Le ramassage de pommes, c’était en fait son deuxième job saisonnier. Avant, il avait fait les vignes en Bourgogne. Des petits travaux qui peuvent durer une semaine à un mois et qui lui permettent de financer le quotidien. Une nouveauté pour lui, qui avait l’habitude de vivre de ses emplois en restauration et du chômage. Mais « il sait se débrouiller ». Ce n’est finalement pas si loin des « patates » dont parlaient ses parents qu’il tâtonne pour trouver sa voie. Sa mère, femme de ménage, et son père, tourneur-fraiseur à la retraite, lui « font confiance », sans vraiment aborder le sujet. Car malgré tout, même face à ses amis, le sujet met mal à l’aise.

Se débrouiller l’a d’ailleurs déjà mis dans des situations particulières. Lors d’une escale à Lyon, il avait rencontré un sans-abris qui l’avait un peu aidé. Celui-ci buvait beaucoup. L’alcool reste une dépendance récurrente chez les personnes sans domicile fixe en France, selon un rapport du collectif « Les morts dans la rue » publié en octobre 2019. Une manière de supporter les conditions de vie difficiles, qui marque une certaine mise à la marge. « Au bout de deux-trois jours, je lui ai dit de se barrer. Moi j’ai pas envie de finir comme lui, à errer dans les rues et à picoler, enfin… c’est pas ma vie. » Il préférerait une vie entre les deux. La réinsertion est vite difficile et lassante, bien que le fait d’avoir un « chez soi » lui manque un peu.

C’est toute l’ambiguïté de son rapport à la « société actuelle », qui ne permet pas, selon lui, de bien se connaître:  » Je suis pas un marginal, complètement pas. Si la société pouvait changer un petit peu ce serait bien, mais j’ai pas envie de m’exclure de tout ça, j’ai besoin de contact social. J’ai juste besoin de trouver des personnes qui me correspondent. J’ai pas forcément envie d’avoir tout de suite une maison, une femme, des enfants et une petite voiture. C’est pas ma priorité, je voudrais d’abord savoir m’aimer correctement avant d’aimer quelqu’un d’autre. »

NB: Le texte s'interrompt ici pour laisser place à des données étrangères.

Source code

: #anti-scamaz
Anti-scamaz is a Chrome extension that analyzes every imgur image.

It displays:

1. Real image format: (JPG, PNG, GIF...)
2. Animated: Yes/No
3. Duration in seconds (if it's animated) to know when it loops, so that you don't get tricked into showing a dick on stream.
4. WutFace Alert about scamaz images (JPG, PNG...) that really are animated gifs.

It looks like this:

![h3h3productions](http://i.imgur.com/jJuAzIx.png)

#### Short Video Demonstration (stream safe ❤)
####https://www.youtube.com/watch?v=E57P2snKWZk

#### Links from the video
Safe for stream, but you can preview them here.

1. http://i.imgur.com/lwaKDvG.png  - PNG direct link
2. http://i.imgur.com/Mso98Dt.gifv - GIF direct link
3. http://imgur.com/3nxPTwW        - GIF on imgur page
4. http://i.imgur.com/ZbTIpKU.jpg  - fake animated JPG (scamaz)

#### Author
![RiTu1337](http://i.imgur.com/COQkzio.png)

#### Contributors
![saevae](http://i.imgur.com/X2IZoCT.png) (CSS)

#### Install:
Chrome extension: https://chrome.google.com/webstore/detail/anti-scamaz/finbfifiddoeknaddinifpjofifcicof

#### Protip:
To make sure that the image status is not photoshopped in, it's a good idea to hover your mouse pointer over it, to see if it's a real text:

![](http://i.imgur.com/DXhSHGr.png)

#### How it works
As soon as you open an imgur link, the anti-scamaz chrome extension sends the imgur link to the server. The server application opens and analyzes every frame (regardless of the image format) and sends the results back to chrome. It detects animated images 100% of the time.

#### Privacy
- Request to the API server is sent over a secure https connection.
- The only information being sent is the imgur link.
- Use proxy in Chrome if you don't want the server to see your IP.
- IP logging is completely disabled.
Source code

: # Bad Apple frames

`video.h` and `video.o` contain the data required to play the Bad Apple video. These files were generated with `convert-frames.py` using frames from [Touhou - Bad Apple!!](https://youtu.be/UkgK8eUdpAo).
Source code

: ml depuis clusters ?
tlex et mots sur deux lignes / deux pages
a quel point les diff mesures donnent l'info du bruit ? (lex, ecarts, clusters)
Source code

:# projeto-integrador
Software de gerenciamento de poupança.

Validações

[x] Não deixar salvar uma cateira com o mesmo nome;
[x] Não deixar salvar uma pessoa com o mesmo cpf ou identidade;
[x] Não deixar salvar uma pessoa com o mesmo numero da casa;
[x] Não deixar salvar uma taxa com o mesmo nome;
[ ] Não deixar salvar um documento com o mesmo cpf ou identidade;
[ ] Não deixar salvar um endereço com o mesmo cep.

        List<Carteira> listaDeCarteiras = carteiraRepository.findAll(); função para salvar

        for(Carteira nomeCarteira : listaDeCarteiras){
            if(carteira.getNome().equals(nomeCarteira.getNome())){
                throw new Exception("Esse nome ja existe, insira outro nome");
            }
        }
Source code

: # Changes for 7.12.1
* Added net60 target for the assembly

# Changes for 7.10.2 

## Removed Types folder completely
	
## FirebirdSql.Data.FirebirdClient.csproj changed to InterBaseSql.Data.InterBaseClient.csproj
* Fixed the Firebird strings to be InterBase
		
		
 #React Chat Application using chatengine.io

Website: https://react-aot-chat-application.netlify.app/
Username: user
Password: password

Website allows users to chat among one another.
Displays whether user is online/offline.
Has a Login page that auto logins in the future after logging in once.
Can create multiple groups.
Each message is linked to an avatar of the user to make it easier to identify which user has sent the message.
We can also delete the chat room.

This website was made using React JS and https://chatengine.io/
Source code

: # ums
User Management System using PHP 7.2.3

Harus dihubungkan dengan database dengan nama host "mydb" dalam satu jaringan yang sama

Partir pour mieux se retrouver

Une méthode, certes risquée, mais plus efficace que les stages de formation. La vadrouille lui a permis de tester ses envies, ses affinités, mais aussi ses limites. Surtout dans les situations difficiles: « Se retrouver seul avec soi-même, cela peut permettre de s’ouvrir et de se connaître un peu plus. Je sais que je suis capable de faire certaines choses ». Une liberté qui le contraint matériellement mais qui, selon lui, « permet de savoir ce qui est bon pour [soi] ».

Du reste, il a encore beaucoup de projet en tête. Il voudrait filmer ses périples et les raconter sur Instagram, à l’image de la voyageuse polonaise Dodo Knitter, rencontrée pendant son ramassage de pommes. Il est aussi en plein apprentissage de l’anglais pour préparer de son tour d’Europe. Car il se l’est promis: à ses trente ans, il réalisera son rêve. Pour l’heure, il souhaite avant tout le transmettre.